• [REQUIRED WORK] Copy out the data below. Keep every word as it is.

-*-

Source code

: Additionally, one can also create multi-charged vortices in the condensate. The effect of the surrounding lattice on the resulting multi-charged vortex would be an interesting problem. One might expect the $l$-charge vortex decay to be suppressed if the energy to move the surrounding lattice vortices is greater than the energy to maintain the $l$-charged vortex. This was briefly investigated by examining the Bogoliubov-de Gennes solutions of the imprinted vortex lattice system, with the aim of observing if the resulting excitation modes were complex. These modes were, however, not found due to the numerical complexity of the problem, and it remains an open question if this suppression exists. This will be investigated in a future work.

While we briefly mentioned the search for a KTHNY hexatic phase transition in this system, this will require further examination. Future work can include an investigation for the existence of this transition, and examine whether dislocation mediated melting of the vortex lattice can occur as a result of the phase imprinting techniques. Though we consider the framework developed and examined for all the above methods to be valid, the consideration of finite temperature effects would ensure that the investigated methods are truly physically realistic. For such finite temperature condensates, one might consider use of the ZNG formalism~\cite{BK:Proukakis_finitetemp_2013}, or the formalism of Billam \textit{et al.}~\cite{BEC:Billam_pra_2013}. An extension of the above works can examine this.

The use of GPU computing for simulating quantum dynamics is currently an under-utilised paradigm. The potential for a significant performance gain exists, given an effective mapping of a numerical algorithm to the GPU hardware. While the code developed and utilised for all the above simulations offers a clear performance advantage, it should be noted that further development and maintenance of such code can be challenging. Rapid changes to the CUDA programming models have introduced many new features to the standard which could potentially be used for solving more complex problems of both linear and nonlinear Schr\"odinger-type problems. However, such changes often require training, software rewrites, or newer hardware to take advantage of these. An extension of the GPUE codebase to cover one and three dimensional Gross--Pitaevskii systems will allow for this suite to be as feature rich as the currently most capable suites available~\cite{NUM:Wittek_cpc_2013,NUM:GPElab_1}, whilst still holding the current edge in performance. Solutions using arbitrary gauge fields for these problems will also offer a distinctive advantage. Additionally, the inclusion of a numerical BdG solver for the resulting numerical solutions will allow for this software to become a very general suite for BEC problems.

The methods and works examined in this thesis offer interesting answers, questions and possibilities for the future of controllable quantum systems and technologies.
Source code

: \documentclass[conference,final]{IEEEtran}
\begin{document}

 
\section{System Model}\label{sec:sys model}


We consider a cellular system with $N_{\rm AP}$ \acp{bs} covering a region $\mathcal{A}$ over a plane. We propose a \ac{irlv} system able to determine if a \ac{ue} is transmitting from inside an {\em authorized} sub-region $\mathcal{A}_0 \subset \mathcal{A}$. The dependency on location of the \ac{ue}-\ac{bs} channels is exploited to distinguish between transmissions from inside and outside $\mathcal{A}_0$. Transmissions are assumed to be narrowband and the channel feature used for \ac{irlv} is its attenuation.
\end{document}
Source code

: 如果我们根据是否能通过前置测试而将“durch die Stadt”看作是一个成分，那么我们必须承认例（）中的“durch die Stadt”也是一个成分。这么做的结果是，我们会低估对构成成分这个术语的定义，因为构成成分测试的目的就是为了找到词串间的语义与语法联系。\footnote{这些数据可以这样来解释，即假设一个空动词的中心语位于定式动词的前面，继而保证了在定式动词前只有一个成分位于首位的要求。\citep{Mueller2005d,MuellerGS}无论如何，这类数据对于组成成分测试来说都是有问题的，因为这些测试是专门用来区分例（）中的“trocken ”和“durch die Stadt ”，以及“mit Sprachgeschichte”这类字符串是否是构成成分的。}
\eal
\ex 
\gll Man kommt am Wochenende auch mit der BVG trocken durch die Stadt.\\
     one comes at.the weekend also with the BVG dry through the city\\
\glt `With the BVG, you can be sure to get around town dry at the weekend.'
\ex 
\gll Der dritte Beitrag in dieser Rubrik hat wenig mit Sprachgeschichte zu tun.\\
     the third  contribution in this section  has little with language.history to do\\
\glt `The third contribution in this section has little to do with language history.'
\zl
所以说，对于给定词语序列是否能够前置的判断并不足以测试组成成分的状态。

-*-

• [RESULT OF THE TASK]
Source code

: Additionally, one can also create multi-charged vortices in the condensate. The effect of the surrounding lattice on the resulting multi-charged vortex would be an interesting problem. One might expect the $l$-charge vortex decay to be suppressed if the energy to move the surrounding lattice vortices is greater than the energy to maintain the $l$-charged vortex. This was briefly investigated by examining the Bogoliubov-de Gennes solutions of the imprinted vortex lattice system, with the aim of observing if the resulting excitation modes were complex. These modes were, however, not found due to the numerical complexity of the problem, and it remains an open question if this suppression exists. This will be investigated in a future work.

While we briefly mentioned the search for a KTHNY hexatic phase transition in this system, this will require further examination. Future work can include an investigation for the existence of this transition, and examine whether dislocation mediated melting of the vortex lattice can occur as a result of the phase imprinting techniques. Though we consider the framework developed and examined for all the above methods to be valid, the consideration of finite temperature effects would ensure that the investigated methods are truly physically realistic. For such finite temperature condensates, one might consider use of the ZNG formalism~\cite{BK:Proukakis_finitetemp_2013}, or the formalism of Billam \textit{et al.}~\cite{BEC:Billam_pra_2013}. An extension of the above works can examine this.

The use of GPU computing for simulating quantum dynamics is currently an under-utilised paradigm. The potential for a significant performance gain exists, given an effective mapping of a numerical algorithm to the GPU hardware. While the code developed and utilised for all the above simulations offers a clear performance advantage, it should be noted that further development and maintenance of such code can be challenging. Rapid changes to the CUDA programming models have introduced many new features to the standard which could potentially be used for solving more complex problems of both linear and nonlinear Schr\"odinger-type problems. However, such changes often require training, software rewrites, or newer hardware to take advantage of these. An extension of the GPUE codebase to cover one and three dimensional Gross--Pitaevskii systems will allow for this suite to be as feature rich as the currently most capable suites available~\cite{NUM:Wittek_cpc_2013,NUM:GPElab_1}, whilst still holding the current edge in performance. Solutions using arbitrary gauge fields for these problems will also offer a distinctive advantage. Additionally, the inclusion of a numerical BdG solver for the resulting numerical solutions will allow for this software to become a very general suite for BEC problems.

The methods and works examined in this thesis offer interesting answers, questions and possibilities for the future of controllable quantum systems and technologies.
Source code

: \documentclass[conference,final]{IEEEtran}
\begin{document}

 
\section{System Model}\label{sec:sys model}


We consider a cellular system with $N_{\rm AP}$ \acp{bs} covering a region $\mathcal{A}$ over a plane. We propose a \ac{irlv} system able to determine if a \ac{ue} is transmitting from inside an {\em authorized} sub-region $\mathcal{A}_0 \subset \mathcal{A}$. The dependency on location of the \ac{ue}-\ac{bs} channels is exploited to distinguish between transmissions from inside and outside $\mathcal{A}_0$. Transmissions are assumed to be narrowband and the channel feature used for \ac{irlv} is its attenuation.
\end{document}
Source code

: 如果我们根据是否能通过前置测试而将“durch die Stadt”看作是一个成分，那么我们必须承认例（）中的“durch die Stadt”也是一个成分。这么做的结果是，我们会低估对构成成分这个术语的定义，因为构成成分测试的目的就是为了找到词串间的语义与语法联系。\footnote{这些数据可以这样来解释，即假设一个空动词的中心语位于定式动词的前面，继而保证了在定式动词前只有一个成分位于首位的要求。\citep{Mueller2005d,MuellerGS}无论如何，这类数据对于组成成分测试来说都是有问题的，因为这些测试是专门用来区分例（）中的“trocken ”和“durch die Stadt ”，以及“mit Sprachgeschichte”这类字符串是否是构成成分的。}
\eal
\ex 
\gll Man kommt am Wochenende auch mit der BVG trocken durch die Stadt.\\
     one comes at.the weekend also with the BVG dry through the city\\
\glt `With the BVG, you can be sure to get around town dry at the weekend.'
\ex 
\gll Der dritte Beitrag in dieser Rubrik hat wenig mit Sprachgeschichte zu tun.\\
     the third  contribution in this section  has little with language.history to do\\
\glt `The third contribution in this section has little to do with language history.'
\zl
所以说，对于给定词语序列是否能够前置的判断并不足以测试组成成分的状态。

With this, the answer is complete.